On March 25, 2021, the Company issued 30,303,000 shares at $2.25 per common share for
total gross proceeds of $68.2 million. Share issue costs in the amount of $3.2 million were
incurred in association with the bought deal financing .
On March 25, 2021, the Company issued 4,888,889 common shares in connection with
Acquisition 2 (note 7).
On April 15, 2021, the over-allotment option granted on the March 25, 2021 share issuance
was exercised and the Company issued 3,030,300 Common Shares at $2.25 per share for
total gross proceeds of $6.8 million.
b) Treasury shares:
As at March 31, 2021, 388,349 Common Shares remain classified as treasury shares to be
used for future settlements of restricted share units (“RSUs”)and performance share units
(“PSUs”) (December 31, 2020 – 746,742 Common Shares).
13. Net loss per share:
The following table summarizes the net loss and weighted average shares used in calculating net loss
per share:
($ thousands, except per share amounts) 2021 2020
Net loss $(166) $(251,321)
Weighted average shares - basic 265,415 222,048
Weighted average shares - diluted 265,415 222,048
Net loss per share-basic $(0.00) $(1.13)
Net loss per share-diluted $(0.00) $(1.13)
TAMARACK VALLEY ENERGY LTD. Notes to the Condensed Consolidated Interim Financial Statements
For the three months ended March 31, 2021 and 2020
(thousands, except per share and per unit amounts)
Page | 48
Per share amounts have been calculated using the weighted average number of Common Shares
outstanding. For the year ended March 31, 2021, 15.6 million Common Shares issuable upon the
exercise and/or settlement of stock options (“Options”), RSUs, PSUs and TAC Preferred Shares (as
defined below) were excluded from the diluted weighted average number of Common Shares
outstanding as they were anti-dilutive due to the net loss (March 31, 2020 – 14.9 million).
14. Bank debt:
The Company currently has available a revolving credit facility in the amount of $295 million and a $30
million operating facility (collectively, the “Facility”) with a syndicate of lenders. Concurrent with the
close of the Acquisitions on March 25, 2021, the Facility increased from a total of $275 million to a total
of $325 million. The Facility will be subject to its next extension by November 30, 2021. If not extended
on November 30, 2021, the Facility will cease to revolve and all outstanding balances will become
repayable in one year from that date.
The total interest rate on the Facility is determined through a pricing grid that categorizes based on
both a net debt-to-cash-flow ratio and the total amount drawn down as defined in the Facility. The
interest rate will vary depending on the lending vehicle employed, the total loan value drawn and the
Company’s current net debt-to-cash-flow ratio. Interest on bankers’ acceptances (“BA”) and London
Inter-bank Offered Rate Based Loans (“LIBOR”) will vary based on a BA pricing grid from a low of the
banks’ posted rates plus 3.00% to a high of the banks’ posted rates plus 5.00%. Interest on prime
lending varies based on a prime rate pricing grid from a low of the banks’ prime rates plus 2.00% to a
high of the banks’ prime rates plus 4.00%. The standby fee for the Facility will vary as per a pricing grid
from a low of 0.75% to a high of 1.25% on the undrawn portion of the Facility. The lending vehicles that
Tamarack employs will vary from time to time based on capital needs and current market rates. As at
March 31, 2020, the Facility was secured by a $1.0 billion supplemental debenture with a floating
charge over all assets. As the available lending limits of the Facility are based on the lenders’

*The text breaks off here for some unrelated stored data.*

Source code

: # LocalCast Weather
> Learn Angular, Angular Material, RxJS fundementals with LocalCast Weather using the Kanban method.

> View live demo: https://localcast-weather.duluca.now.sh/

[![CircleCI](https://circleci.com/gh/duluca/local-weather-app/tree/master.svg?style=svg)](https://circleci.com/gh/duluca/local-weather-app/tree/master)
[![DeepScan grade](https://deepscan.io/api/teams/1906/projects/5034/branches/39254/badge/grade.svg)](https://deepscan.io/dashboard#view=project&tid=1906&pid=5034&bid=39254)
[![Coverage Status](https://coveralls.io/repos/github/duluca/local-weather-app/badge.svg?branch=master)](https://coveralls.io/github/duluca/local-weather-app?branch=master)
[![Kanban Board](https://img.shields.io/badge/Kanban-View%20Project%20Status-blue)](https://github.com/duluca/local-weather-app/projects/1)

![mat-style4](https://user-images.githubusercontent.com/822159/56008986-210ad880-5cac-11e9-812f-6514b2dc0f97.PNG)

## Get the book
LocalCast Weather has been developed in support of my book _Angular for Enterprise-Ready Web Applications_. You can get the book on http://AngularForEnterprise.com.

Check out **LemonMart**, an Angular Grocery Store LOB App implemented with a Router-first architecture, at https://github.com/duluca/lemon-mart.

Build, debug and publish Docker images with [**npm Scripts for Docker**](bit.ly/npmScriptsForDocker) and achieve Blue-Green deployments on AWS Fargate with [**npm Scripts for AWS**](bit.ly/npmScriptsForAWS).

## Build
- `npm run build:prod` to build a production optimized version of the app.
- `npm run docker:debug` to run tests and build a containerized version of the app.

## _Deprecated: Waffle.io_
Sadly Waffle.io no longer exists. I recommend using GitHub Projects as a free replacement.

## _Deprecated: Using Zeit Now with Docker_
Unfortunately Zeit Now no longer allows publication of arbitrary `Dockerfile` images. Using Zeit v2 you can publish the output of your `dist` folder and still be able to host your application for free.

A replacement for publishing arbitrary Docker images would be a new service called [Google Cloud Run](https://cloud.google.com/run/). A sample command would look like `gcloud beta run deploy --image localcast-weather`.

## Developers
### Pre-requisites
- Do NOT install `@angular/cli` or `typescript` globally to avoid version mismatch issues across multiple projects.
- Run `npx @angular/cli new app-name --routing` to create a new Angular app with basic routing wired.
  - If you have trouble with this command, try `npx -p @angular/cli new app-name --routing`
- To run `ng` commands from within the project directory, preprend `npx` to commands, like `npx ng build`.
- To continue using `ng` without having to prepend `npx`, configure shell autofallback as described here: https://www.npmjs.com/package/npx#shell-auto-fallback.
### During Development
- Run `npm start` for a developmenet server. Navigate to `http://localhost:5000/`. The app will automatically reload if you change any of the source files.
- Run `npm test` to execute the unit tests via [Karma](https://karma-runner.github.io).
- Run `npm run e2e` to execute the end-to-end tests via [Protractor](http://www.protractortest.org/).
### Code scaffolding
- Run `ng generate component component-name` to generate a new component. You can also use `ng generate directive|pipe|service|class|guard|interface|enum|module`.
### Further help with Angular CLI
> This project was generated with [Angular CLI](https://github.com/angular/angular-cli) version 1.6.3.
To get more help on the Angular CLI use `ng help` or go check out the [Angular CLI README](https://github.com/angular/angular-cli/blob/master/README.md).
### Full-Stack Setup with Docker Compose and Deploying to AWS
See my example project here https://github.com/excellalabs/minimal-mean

interpretation of the Company’s estimated proved and probable oil and natural gas reserves and
forecasted commodity prices, there can be no assurance as to the amount of available facilities that
will be determined at each scheduled review. The next review by the syndicate of lenders is scheduled
to be completed by November 30, 2021.
At March 31, 2021, the Company had utilized the Facility in the amount of $270.8 million (December
31, 2020 – $210.9 million). The interest rate applicable to the drawn amounts as of this date was
4.48%. As at March 31, 2021, the Company had letter of guarantees outstanding in the amount of $0.2
million against the Facility (December 31, 2020 – $0.2 million). There are no financial covenants
governing the Facility.
The Company manages its credit facility using a combination of prime rate loans, bankers' acceptance
notes and US dollar denominated LIBOR loans. During the quarter ended March 31, 2021, concurrent
with the drawdown of US dollar LIBOR loans, the Company entered into cross-currency swaps (“CCS”)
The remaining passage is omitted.